This is my husband’s favorite dish. He calls it the Umami bomb. Kafta patties, fried in ghee, topped up with slices of fried potatoes, tomatoes, eggplants, and onions, covered in tomato sauce, then left to simmer in the oven for a couple of hours.
“The fat of the patties, lifted by the acidity of the tomatoes, and grounded by the starchiness of the thick potato slices. A beautiful Lebanese symphony of a dish. .”
Kafta w batata is best paired with a cabbage salad or cold radishes. If you want to eat it like a true Lebanese cut all the ingredients into bite size portions, then use pita bread to scoop them up from your plate, dripping in some of that rich tomato sauce.
Kafta w Batata
- 1 kg of Kafta (a mix of meat, onions, parsley, salt, and spices)
- 4 or 5 Potatoes
- 4 or 5 Tomatoes
- 1 Medium sized Eggplant
- 1 Onion
- 2 Tablespoons of Tomato Paste
- Salt & Pepper
- Frying oil
- Make the Kafta into patties (slightly bigger than the diameter of your potatoes), then fry in Ghee. Don’t discard the fat. You will use it later for the tomatoes.
- Place the patties in an aluminum oven dish.
- Slice the potatoes in 2 cm thick slices, salt them, and fry them in sunflower oil. Dry on a paper towel, then layer on top of the Kafta patties.
- Slice the tomatoes in 2 cm thick slices and fry them in the same pan you used for the Kafta. Layer them on top of the potato slices.
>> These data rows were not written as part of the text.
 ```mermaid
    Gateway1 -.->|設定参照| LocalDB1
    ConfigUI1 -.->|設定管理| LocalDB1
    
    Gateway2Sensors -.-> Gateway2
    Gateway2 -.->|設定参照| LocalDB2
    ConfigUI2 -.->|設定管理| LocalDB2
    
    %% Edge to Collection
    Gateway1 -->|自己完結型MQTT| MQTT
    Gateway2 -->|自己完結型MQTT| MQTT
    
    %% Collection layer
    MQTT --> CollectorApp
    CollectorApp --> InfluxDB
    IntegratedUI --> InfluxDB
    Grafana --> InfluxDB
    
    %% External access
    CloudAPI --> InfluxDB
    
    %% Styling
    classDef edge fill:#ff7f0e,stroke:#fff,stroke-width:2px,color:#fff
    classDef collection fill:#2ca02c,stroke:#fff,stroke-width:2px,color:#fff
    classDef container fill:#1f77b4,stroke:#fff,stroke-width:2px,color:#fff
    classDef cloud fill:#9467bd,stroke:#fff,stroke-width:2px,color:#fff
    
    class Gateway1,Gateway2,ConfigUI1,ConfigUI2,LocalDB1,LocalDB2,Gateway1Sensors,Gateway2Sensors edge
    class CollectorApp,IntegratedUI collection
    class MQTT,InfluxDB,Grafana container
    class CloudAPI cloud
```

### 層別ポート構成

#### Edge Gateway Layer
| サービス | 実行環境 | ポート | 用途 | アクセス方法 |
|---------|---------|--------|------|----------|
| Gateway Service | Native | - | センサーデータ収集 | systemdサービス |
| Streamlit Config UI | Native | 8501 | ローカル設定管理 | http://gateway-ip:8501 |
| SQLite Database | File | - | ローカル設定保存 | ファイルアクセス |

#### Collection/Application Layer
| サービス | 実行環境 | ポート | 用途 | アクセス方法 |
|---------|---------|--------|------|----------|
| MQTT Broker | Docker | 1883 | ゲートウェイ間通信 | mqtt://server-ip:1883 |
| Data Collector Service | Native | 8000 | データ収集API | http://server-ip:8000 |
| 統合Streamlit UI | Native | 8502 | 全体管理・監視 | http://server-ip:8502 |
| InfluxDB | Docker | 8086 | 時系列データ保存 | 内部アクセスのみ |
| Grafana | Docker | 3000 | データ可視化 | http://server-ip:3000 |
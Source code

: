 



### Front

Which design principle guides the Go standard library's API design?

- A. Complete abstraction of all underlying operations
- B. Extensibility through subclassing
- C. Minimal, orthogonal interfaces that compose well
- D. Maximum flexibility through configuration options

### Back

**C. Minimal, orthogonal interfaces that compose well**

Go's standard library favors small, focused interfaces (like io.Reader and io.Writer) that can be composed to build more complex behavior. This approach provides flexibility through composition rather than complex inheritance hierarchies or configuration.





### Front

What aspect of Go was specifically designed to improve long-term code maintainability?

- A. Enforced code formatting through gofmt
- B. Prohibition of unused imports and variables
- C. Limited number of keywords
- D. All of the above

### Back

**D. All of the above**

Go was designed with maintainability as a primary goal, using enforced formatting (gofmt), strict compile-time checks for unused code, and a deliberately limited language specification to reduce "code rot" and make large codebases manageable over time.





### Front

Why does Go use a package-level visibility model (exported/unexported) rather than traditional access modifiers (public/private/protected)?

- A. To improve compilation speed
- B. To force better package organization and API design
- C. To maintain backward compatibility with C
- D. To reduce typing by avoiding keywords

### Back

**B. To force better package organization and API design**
- Slice eggplants and onions into 1 cm thick slices, toss them with olive oil and salt, then layer on top of the tomatoes.
- Melt the tomato paste into a cup of boiling water and add some salt and white pepper. Pour it into the tray. Add water so that half of the Kafta is covered.
- Cook in the oven at 200 degrees for about 1.5 hours, or until the sauce has thickened.
Tips: If the eggplants are starting to charr just cover the dish with aluminum foil, but without sealing it.